Created attachment 875420 [details] Output of virsh net-dumpxml default
Created attachment 875421 [details] Output of virsh test-slem5
I'm using similar network and VM '<interface>' config, but don't see the problem. Do you have nftables installed? If so, what's the output of 'nft list ruleset ip'? Also, any iptables* packages installed?
I have these nftables / iptables packages installed: ➤ zypper se -i '/(nf|ip)tables.*/' S | Name | Summary | Type --+----------------------+-----------------------------------------------------------------------------+-------- i | iptables | IP packet filter administration utilities | package i | iptables-backend-nft | Metapackage to make nft the default backend for iptables/arptables/ebtables | package i | libnftables1 | nftables firewalling command interface | package i | nftables | Userspace utility to access the nf_tables packet filter | package i | python311-nftables | Python bindings for nftables | package The 'nft list ruleset ip' output is a bit long for a comment, I'll add it as an attachment.

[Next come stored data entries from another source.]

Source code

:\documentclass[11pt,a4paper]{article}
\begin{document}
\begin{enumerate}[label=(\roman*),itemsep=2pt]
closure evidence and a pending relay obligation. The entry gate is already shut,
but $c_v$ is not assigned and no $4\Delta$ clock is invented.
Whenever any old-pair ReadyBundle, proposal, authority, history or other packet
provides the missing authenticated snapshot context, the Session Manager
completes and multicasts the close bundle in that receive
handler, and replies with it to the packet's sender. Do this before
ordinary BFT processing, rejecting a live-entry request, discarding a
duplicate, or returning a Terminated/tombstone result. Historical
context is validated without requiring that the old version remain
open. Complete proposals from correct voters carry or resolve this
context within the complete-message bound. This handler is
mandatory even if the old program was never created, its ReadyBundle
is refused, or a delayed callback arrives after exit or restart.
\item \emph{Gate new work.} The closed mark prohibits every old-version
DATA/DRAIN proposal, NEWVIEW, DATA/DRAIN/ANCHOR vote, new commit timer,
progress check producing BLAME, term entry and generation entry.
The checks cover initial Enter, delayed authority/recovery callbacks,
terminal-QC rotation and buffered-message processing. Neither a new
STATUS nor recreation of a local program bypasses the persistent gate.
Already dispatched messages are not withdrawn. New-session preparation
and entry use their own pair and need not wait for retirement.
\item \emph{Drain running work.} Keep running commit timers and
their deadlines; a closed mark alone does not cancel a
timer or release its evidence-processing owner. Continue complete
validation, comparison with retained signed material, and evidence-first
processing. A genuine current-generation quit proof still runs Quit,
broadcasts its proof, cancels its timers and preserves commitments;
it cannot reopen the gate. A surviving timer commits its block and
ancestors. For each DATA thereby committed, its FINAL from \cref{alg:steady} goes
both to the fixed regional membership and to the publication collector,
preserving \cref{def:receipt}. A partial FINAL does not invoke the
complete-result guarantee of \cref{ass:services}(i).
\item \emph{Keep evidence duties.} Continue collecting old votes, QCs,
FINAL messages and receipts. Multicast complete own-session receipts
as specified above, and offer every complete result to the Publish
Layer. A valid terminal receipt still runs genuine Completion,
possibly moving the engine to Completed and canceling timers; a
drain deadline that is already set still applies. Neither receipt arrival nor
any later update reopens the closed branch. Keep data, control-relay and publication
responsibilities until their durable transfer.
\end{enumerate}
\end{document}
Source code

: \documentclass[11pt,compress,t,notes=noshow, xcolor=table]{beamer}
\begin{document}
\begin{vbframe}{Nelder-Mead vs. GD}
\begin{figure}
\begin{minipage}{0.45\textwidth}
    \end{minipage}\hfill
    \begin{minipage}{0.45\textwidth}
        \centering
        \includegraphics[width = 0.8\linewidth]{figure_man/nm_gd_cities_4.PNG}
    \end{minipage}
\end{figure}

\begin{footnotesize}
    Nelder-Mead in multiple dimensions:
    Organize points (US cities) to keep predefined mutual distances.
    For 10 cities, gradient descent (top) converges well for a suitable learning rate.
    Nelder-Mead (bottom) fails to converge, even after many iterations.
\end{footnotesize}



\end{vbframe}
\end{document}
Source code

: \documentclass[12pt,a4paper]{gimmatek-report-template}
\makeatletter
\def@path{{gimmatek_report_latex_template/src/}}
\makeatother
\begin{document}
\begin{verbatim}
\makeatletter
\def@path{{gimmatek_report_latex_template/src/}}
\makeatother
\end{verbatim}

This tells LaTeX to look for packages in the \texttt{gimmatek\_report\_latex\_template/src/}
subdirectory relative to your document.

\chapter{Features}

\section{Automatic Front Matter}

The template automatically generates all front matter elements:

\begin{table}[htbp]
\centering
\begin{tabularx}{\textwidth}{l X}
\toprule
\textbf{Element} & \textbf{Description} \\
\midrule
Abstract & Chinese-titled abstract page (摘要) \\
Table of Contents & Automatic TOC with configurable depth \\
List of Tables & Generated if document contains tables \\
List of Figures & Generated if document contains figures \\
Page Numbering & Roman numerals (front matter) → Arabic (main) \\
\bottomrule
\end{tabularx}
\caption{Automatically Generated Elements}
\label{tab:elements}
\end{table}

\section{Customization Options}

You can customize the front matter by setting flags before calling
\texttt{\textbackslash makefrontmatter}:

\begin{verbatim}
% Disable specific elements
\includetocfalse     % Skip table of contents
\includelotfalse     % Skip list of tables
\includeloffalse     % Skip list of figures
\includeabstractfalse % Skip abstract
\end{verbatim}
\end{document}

Created attachment 875435 [details] Output of nft list ruleset ip
(In reply to Alexander Graul from comment #7) > i | iptables-backend-nft | Metapackage to make nft the default backend for > iptables/arptables/ebtables | package iptables-backend-nft creates two top level nftable tables that are shared by all applications using iptables. You can see them in your 'nft list ruleset ip' output, with a warning not to touch :-). With libvirt's switch to using nftables directly, it now creates its own top level table. And recall in nftables, for a packet to get through it must be allowed by all top level tables. Notice in your output the 'ip filter' table has type filter hook forward priority filter; policy drop; This github issue comment has more details https://gitlab.com/libvirt/libvirt/-/issues/644#note_1940628451 The issue also describes why it works prior to the switch to using nftables directly, and a workaround. E.g. in /etc/libvirt/network.conf, set firewall_backend = "iptables" and restart virtnetworkd (or libvirtd if you're using monolithic daemon). Does this work for you? FYI, this post has a nice description of relationship between iptables, iptables-nft, and nftables https://developers.redhat.com/blog/2020/08/18/iptables-the-two-variants-and-their-relationship-with-nftables#
Thank you, setting firewall_backend = "iptables" works! I'll read up on the linked issue and documentation, it's an area I know too little about. I'm closing the bug as invalid again.